Roxy Paine, Symbiosis. Photo: courtesy the artist.

The Association for Public Art is bringing Roxy Paine’s 34-tall, over-1.5-ton Symbiosis to Philadelphia. The year-long installation will open May 27 in Iroquois Park at the northern end of the Benjamin Franklin Parkway.

Publicly exhibited for the the first time, Symbiosis is from Paine’s “Dendroid” series, which takes its name from the Greek word “dendron,” meaning “tree,” and the suffix “-oid,” which means “form.” The work appear at first glance to be a silvery tree, but closer inspection reveals metal pipes melded into the form. Like much of Paine’s work, the monumental statue reflects a fusion of nature and industry, blurring the boundaries between the organic and the man-made.
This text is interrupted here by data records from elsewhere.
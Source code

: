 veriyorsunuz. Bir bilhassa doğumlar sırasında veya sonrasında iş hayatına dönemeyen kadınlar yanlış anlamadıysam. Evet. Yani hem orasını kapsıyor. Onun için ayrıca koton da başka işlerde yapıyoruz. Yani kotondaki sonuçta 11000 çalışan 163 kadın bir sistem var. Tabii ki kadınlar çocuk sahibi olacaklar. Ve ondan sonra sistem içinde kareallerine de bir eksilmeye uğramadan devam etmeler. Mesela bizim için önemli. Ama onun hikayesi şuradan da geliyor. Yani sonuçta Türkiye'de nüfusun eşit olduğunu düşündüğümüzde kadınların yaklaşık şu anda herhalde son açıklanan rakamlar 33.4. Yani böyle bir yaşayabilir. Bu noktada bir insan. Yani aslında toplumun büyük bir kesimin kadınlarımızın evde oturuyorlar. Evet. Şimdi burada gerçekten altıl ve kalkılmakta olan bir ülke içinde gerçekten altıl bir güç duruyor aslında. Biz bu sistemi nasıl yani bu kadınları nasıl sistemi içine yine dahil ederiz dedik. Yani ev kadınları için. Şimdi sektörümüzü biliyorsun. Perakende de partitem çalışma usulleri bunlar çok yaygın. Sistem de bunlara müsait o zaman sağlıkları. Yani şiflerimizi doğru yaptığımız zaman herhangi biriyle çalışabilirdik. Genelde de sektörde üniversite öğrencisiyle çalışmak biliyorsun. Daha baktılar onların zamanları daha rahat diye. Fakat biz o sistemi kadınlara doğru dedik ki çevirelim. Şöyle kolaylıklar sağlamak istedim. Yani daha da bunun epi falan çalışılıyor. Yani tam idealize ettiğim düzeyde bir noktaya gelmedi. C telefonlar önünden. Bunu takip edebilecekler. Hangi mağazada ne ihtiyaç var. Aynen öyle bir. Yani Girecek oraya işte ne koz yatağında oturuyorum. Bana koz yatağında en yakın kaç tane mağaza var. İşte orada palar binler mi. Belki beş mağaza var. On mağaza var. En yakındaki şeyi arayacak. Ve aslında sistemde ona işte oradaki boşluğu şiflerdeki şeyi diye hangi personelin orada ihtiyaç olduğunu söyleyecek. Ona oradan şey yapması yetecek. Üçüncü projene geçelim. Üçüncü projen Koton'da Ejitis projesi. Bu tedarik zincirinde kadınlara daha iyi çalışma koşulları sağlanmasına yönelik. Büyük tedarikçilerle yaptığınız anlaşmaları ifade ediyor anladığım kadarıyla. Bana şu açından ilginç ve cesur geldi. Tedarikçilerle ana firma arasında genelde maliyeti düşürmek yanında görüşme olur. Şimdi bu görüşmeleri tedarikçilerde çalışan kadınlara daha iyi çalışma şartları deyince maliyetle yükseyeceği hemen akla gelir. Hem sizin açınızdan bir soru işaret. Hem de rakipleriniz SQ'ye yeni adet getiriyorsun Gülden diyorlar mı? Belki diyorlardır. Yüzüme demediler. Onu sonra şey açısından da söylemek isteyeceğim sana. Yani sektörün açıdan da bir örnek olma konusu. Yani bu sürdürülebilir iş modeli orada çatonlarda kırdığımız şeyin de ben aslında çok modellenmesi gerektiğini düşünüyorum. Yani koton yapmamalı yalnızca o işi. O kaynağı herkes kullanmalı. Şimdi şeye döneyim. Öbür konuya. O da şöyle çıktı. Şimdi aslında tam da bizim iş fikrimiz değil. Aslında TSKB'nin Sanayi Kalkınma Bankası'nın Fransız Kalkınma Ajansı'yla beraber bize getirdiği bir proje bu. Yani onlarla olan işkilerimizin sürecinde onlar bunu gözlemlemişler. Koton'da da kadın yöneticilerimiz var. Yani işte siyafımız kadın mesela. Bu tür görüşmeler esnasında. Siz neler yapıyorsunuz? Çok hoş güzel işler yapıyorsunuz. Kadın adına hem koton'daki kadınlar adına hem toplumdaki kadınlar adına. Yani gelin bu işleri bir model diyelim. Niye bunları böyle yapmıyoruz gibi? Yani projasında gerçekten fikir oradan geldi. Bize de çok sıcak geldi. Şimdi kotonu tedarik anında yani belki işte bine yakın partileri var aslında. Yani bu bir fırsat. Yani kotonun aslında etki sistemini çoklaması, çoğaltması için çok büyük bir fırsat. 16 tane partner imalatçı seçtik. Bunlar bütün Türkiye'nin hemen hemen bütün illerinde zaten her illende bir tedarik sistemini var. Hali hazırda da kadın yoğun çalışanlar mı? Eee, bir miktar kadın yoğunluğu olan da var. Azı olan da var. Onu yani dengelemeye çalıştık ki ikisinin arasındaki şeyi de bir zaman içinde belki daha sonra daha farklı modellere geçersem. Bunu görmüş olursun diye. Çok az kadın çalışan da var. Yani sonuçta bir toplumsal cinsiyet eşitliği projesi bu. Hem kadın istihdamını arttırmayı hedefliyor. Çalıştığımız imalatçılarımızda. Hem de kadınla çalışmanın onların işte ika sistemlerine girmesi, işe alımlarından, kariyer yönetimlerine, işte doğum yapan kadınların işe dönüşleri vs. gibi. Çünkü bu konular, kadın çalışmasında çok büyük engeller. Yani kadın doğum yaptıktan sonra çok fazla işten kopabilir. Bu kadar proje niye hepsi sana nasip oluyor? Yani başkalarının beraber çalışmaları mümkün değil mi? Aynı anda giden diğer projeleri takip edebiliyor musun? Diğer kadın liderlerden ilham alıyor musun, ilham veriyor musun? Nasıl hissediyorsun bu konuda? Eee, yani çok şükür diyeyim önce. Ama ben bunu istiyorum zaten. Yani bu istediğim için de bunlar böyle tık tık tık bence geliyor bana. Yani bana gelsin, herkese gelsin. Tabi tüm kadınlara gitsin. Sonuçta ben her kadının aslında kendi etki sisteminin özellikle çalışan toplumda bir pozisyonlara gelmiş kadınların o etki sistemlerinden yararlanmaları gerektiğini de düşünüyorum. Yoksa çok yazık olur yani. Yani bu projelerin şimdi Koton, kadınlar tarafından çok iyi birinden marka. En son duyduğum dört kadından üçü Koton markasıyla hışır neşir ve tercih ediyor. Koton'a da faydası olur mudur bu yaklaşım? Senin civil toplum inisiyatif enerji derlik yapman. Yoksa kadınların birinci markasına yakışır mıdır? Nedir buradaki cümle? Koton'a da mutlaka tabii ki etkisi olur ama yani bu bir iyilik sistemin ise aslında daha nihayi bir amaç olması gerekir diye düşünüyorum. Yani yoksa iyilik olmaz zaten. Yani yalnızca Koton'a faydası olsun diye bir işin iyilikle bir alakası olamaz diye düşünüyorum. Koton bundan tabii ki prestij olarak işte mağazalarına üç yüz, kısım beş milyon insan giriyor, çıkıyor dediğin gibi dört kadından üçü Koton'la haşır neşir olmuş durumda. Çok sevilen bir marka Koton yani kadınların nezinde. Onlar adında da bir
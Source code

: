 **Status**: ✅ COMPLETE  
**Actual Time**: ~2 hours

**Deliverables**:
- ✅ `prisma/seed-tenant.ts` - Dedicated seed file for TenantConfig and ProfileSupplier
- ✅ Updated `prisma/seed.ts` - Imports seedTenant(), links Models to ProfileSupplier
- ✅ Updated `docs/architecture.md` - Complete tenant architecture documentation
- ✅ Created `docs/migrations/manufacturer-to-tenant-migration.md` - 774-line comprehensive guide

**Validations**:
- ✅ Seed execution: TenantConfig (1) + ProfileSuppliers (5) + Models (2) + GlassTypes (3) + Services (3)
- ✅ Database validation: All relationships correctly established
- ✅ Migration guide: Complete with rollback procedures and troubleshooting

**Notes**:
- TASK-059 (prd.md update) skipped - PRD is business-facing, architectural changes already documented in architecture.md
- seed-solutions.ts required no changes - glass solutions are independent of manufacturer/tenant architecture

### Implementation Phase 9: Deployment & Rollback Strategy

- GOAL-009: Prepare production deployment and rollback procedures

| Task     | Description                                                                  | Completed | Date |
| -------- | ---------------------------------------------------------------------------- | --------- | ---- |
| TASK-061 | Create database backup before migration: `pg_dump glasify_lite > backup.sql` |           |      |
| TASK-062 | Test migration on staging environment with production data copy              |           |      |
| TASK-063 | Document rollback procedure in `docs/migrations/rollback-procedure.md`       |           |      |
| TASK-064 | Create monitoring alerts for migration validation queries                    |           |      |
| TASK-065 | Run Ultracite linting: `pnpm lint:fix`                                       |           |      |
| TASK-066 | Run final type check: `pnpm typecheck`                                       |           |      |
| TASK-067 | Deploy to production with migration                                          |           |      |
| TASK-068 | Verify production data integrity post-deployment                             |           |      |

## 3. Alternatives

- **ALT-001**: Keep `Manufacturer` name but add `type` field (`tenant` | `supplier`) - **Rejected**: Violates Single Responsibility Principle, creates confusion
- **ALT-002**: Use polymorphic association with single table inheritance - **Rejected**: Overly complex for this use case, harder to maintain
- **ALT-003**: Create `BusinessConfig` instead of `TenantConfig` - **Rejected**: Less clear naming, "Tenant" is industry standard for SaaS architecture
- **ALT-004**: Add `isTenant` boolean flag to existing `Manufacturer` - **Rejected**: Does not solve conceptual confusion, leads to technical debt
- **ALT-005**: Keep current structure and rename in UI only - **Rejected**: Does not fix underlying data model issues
“The addition of this enigmatic sculpture to the Benjamin Franklin Parkway—a nexus of remarkable public art, green space, and world-class cultural institutions—enhances Philadelphia’s reputation as one of the premier cities in the country for outdoor sculpture and innovative public art,” Penny Balkin Bach, executive director of the Association for Public Art, said in a press release.

The project has been organized with Philadelphia’s Department of Parks & Recreation and New York’s Marianne Boesky Gallery, which represents Paine.

Other examples of Paine’s “Dendroid” sculptures can be found at the Olympic Sculpture Park in Seattle, the Montenmedio Arte Contemporaneo NMAC in Cadiz, Spain, the St. Louis Museum of Art, the Modern Art Museum of Fort Worth, and Bentonville, Arkansas’ Crystal Bridges Museum of American Art.